Introducing New Members of the Faculty
To help introduce to the Cornell community the new members of the
university's faculty, the Cornell Chronicle is
publishing a series of brief, new-faculty profiles
each week during the semester.
Mark Campbell
Assistant professor, mechanical and aerospace engineering
College: Engineering
Academic focus: Research in autonomy for complex aerospace systems, such
as multiple satellites and uninhabited aerial vehicles (UAVs), estimation and
control and space systems.

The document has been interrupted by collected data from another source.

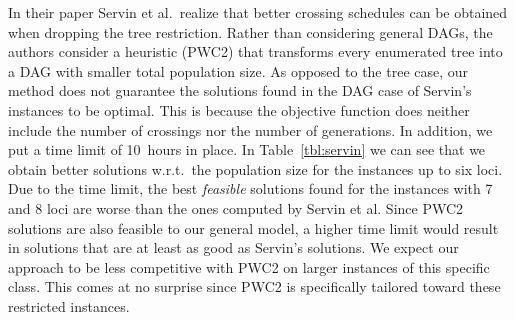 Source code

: \documentclass[runningheads]{llncs}
\begin{document}
In their paper Servin et al.\ realize that better crossing schedules can be obtained when dropping the tree restriction. Rather than considering general DAGs, the authors consider a heuristic (PWC2) that transforms every enumerated tree into a DAG with smaller total population size. As opposed to the tree case, our method does not guarantee the solutions found in the DAG case of Servin's instances to be optimal. This is because the objective function does neither include the number of crossings nor the number of generations. In addition, we put a time limit of 10~hours in place. In Table~\ref{tbl:servin} we can see that we obtain better solutions w.r.t.\ the population size for the instances up to six loci. Due to the time limit, the best \emph{feasible} solutions found for the instances with 7 and 8 loci are worse than the ones computed by Servin et al. Since PWC2 solutions are also feasible to our general model, a higher time limit would result in solutions that are at least as good as Servin's solutions. We expect our approach to be less competitive with PWC2 on larger instances of this specific class. This comes at no surprise since PWC2 is specifically tailored toward these restricted instances.
\end{document}
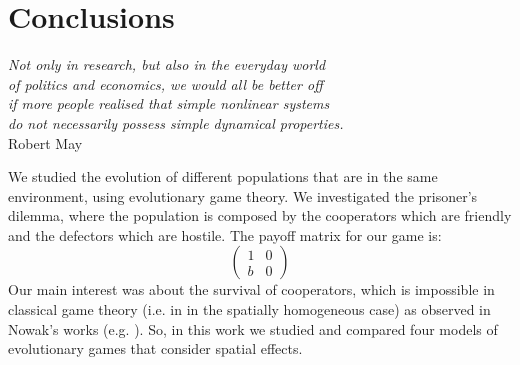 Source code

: 
\part*{Conclusions}
\noindent \begin{flushright}
\textit{Not only in research, but also in the everyday world}\\
\textit{ of politics and economics, we would all be better off}\\
\textit{ if more people realised that simple nonlinear systems}\\
\textit{ do not necessarily possess simple dynamical properties.}\\
Robert May
\par\end{flushright}

We studied the evolution of different populations that are in the
same environment, using evolutionary game theory. We investigated
the prisoner's dilemma, where the population is composed by the cooperators
which are friendly and the defectors which are hostile. The payoff
matrix for our game is:
\[
\left(\begin{array}{cc}
1 & 0\\
b & 0
\end{array}\right)
\]
Our main interest was about the survival of cooperators, which is
impossible in classical game theory (i.e. in in the spatially homogeneous
case) as observed in Nowak's works (e.g. \cite{nowak_evolutionary_1992,nowak_more_1994,nowak_spatial_1993,nowak_spatial_1994}).
So, in this work we studied and compared four models of evolutionary
games that consider spatial effects. 
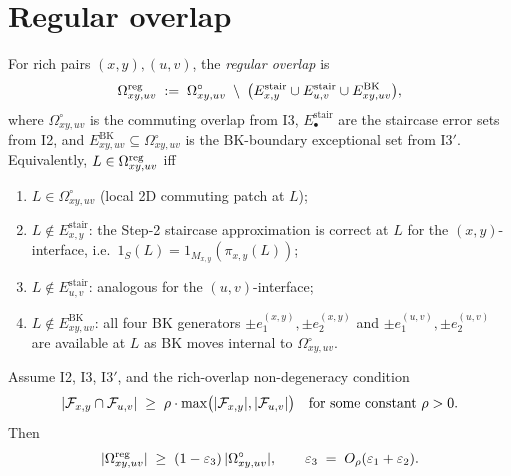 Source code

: \section{Regular overlap}\label{sec:regular-overlap}

\begin{definition}\label{def:regular-overlap}
For rich pairs $(x,y),(u,v)$, the \emph{regular overlap} is
\[
  \Omegareg_{xy,uv}\;:=\;\Omega^{\circ}_{xy,uv}\;\setminus\;\bigl(E^{\mathrm{stair}}_{x,y}\cup E^{\mathrm{stair}}_{u,v}\cup E^{\mathrm{BK}}_{xy,uv}\bigr),
\]
where $\Omega^{\circ}_{xy,uv}$ is the commuting overlap from \textsc{I3},
$E^{\mathrm{stair}}_\bullet$ are the staircase error sets from \textsc{I2},
and $E^{\mathrm{BK}}_{xy,uv}\subseteq\Omega^{\circ}_{xy,uv}$ is the
BK-boundary exceptional set from \textsc{I3$'$}. Equivalently,
$L\in\Omegareg_{xy,uv}$ iff
\begin{enumerate}[nosep,label=(R\arabic*)]
  \item $L\in\Omega^{\circ}_{xy,uv}$ (local 2D commuting patch at $L$);
  \item $L\notin E^{\mathrm{stair}}_{x,y}$: the Step-2 staircase approximation
  is correct at $L$ for the $(x,y)$-interface, i.e.\
  $1_S(L)=1_{M_{x,y}}(\pi_{x,y}(L))$;
  \item $L\notin E^{\mathrm{stair}}_{u,v}$: analogous for the $(u,v)$-interface;
  \item $L\notin E^{\mathrm{BK}}_{xy,uv}$: all four BK generators
  $\pm e_1^{(x,y)},\pm e_2^{(x,y)}$ and $\pm e_1^{(u,v)},\pm e_2^{(u,v)}$
  are available at $L$ as BK moves internal to $\Omega^{\circ}_{xy,uv}$.
\end{enumerate}
\end{definition}

\begin{lemma}\label{lem:omega-reg-size}
Assume \textsc{I2}, \textsc{I3}, \textsc{I3$'$}, and the rich-overlap
non-degeneracy condition
\begin{equation}\label{eq:rho-nondeg}
  |\Fxy\cap\Fuv|\;\ge\;\rho\cdot\max\bigl(|\Fxy|,|\Fuv|\bigr)
  \quad\text{for some constant $\rho>0$.}
\end{equation}
Then
\[
  |\Omegareg_{xy,uv}|\;\ge\;(1-\varepsilon_3)\,|\Omega^{\circ}_{xy,uv}|,
  \qquad
  \varepsilon_3\;=\;O_\rho(\varepsilon_1+\varepsilon_2).
\]
\end{lemma}

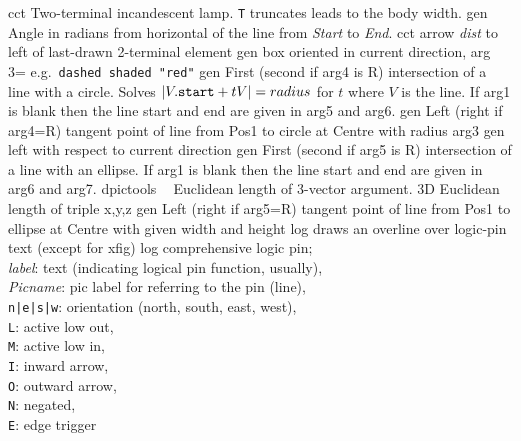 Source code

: %
  {cct}%
  {Two-terminal incandescent lamp. {\tt T} truncates leads to the body width.
   }%
%
  {gen}%
  {Angle in radians from horizontal of the line from {\sl Start}
  to {\sl End}.}%
%
  {cct}%
  {arrow {\sl dist} to left of last-drawn 2-terminal element
   }%
%
  {gen}%
  {box oriented in current direction, arg 3= e.g.\ {\tt dashed shaded "red"}}%
%
  {gen}%
  { First (second if arg4 is R) intersection of a line with a circle.
    Solves $|V.{\tt start} + tV| = {\sl radius}$ for $t$ where $V$ is the line.
    If arg1 is blank then the line start and end are given in arg5 and arg6.}%
%
  {gen}%
  { Left (right if arg4=R) tangent point of line
     from Pos1 to circle at Centre with radius arg3}%
%
  {gen}%
  {left with respect to current direction }%
%
  {gen}%
  { First (second if arg5 is R) intersection of a line with an ellipse.
    If arg1 is blank then the line start and end are given in arg6 and arg7.}%
%
  {dpictools}%
  {$\;\;$ Euclidean length of 3-vector argument.}%
%
  {3D}%
  {Euclidean length of triple x,y,z}%
%
  {gen}%
  { Left (right if arg5=R) tangent point of line
     from Pos1 to ellipse at Centre with given width and height}%
%
  {log}%
  {draws an overline over logic-pin text (except for xfig)}%
%
  {log}%
  {comprehensive logic pin;\\
   {\sl label}: text (indicating logical pin function, usually),\\
   {\sl Picname}: pic label for referring to the pin (line),\\
   {\tt n|e|s|w}: orientation (north, south, east, west),\\
   {\tt L}: active low out,\\
   {\tt M}: active low in,\\
   {\tt I}: inward arrow,\\
   {\tt O}: outward arrow,\\
   {\tt N}: negated,\\
   {\tt E}: edge trigger}%
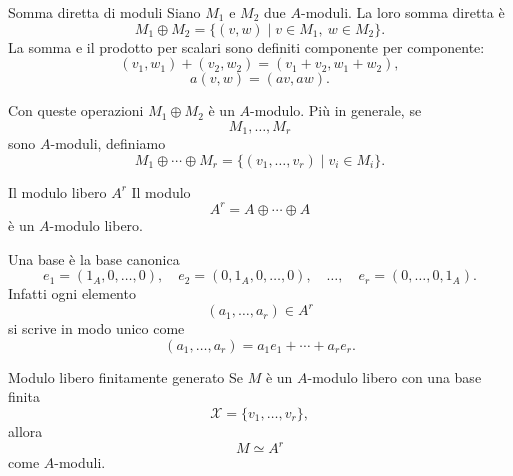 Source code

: \documentclass[a4paper]{article}
\begin{document}
\begin{radioactive}
\begin{snippetdefinition}{Somma diretta di moduli}
    Siano \(M_1\) e \(M_2\) due \(A\)-moduli. La loro somma diretta è
    \[
        M_1\oplus M_2
        =
        \{(v,w)\mid v\in M_1,\ w\in M_2\}.
    \]
    La somma e il prodotto per scalari sono definiti componente per componente:
    \[
        (v_1,w_1)+(v_2,w_2)
        =
        (v_1+v_2,w_1+w_2),
    \]
    \[
        a(v,w)=(av,aw).
    \]
\end{snippetdefinition}
\end{radioactive}

\begin{radioactive}
Con queste operazioni \(M_1\oplus M_2\) è un \(A\)-modulo. Più in generale, se
\[
    M_1,\ldots,M_r
\]
sono \(A\)-moduli, definiamo
\[
    M_1\oplus\cdots\oplus M_r
    =
    \{(v_1,\ldots,v_r)\mid v_i\in M_i\}.
\]
\end{radioactive}

\begin{radioactive}
\begin{snippetexample}{Il modulo libero \(A^r\)}
    Il modulo
    \[
        A^r=A\oplus\cdots\oplus A
    \]
    è un \(A\)-modulo libero.

    Una base è la base canonica
    \[
        e_1=(1_A,0,\ldots,0),
        \quad
        e_2=(0,1_A,0,\ldots,0),
        \quad
        \ldots,
        \quad
        e_r=(0,\ldots,0,1_A).
    \]
    Infatti ogni elemento
    \[
        (a_1,\ldots,a_r)\in A^r
    \]
    si scrive in modo unico come
    \[
        (a_1,\ldots,a_r)
        =
        a_1e_1+\cdots+a_re_r.
    \]
\end{snippetexample}
\end{radioactive}

\begin{radioactive}
\begin{snippetcorollary}{Modulo libero finitamente generato}
    Se \(M\) è un \(A\)-modulo libero con una base finita
    \[
        \mathcal{X}=\{v_1,\ldots,v_r\},
    \]
    allora
    \[
        M\simeq A^r
    \]
    come \(A\)-moduli.
\end{snippetcorollary}
\end{radioactive}
\end{document}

His research projects include designing, building and
operating one of the smallest self-propelled
satellites, scheduled to be used as a distributed
satellite test bed in space in 2003 and
distributed autonomy in satellite clusters,
including planning, maneuvering and collision
avoidance of large clusters of satellites.
Previous position: Assistant professor, University of
Washington, 1997-2001.
Academic background: B.S., mechanical engineering, Carnegie Mellon
University, 1990; and M.S., aeronautics and astronautics, 1993, and Ph.D., control and
estimation, 1996, both from the Massachusetts Institute of
Technology.
Raymond Craib
Assistant professor, history
College: Arts and Sciences
Academic focus: Modern Latin America, especially Mexico.
Previous positions: Instructor, junior seminar,
Yale University, 2001; visiting instructor, El Colegio de San Luís
Potosí, Mexico, 2000; visiting instructor, Centro
de Investigaciones y Esutios Superiores en Antopología Social, Mexico,
1999.
Academic background: B.A. history, Eastern Michigan
University, 1990; M.A. Latin American Studies, University of
New Mexico, 1994; Ph.D., history, Yale, 2001.
Rebecca J. Nelson
Associate professor, plant pathology
College: Agriculture and Life Sciences
Academic focus: Nelson is director of The McKnight Foundation's
Collaborative Crop Research Program at Cornell, a
program committed to improving food security in developing countries. She also will
conduct research into quantitative resistance to plant disease while based at the
university's Institute for Genomic Diversity and in
the Department of Plant Pathology.
Previous position: Molecular pathologist, International Potato Center
(CIP), Lima, Peru.
Academic background: B.A., biology, Swarthmore College, 1982; Ph.D.,
zoology, University of Washington, 1988.
Sergio Servetto
Assistant professor, electrical and computer engineering
College: Engineering
Academic focus: His research interests are in the general areas of networks,
information theory and signal-processing applications. He focuses primarily on three
areas: design and analysis of codes for network problems in information theory; design
and performance analysis of algorithms for network control operations; and design,
implementation, and performance analysis of computer systems for real-time
communication of audio/video signals over packet networks.
Previous position: Research associate, Laboratoire de Communications
Audiovisuelles, École Polytechnique Fédérale
de Lausanne, Switzerland, 1999-2001.
Academic background: Licenciatura en Informática, Universidad Nacional de
La Plata, Argentina, 1992; M.S., electrical engineering, 1996, and Ph.D., computer
science, 1999, both from the University of Illinois-Urbana-Champaign.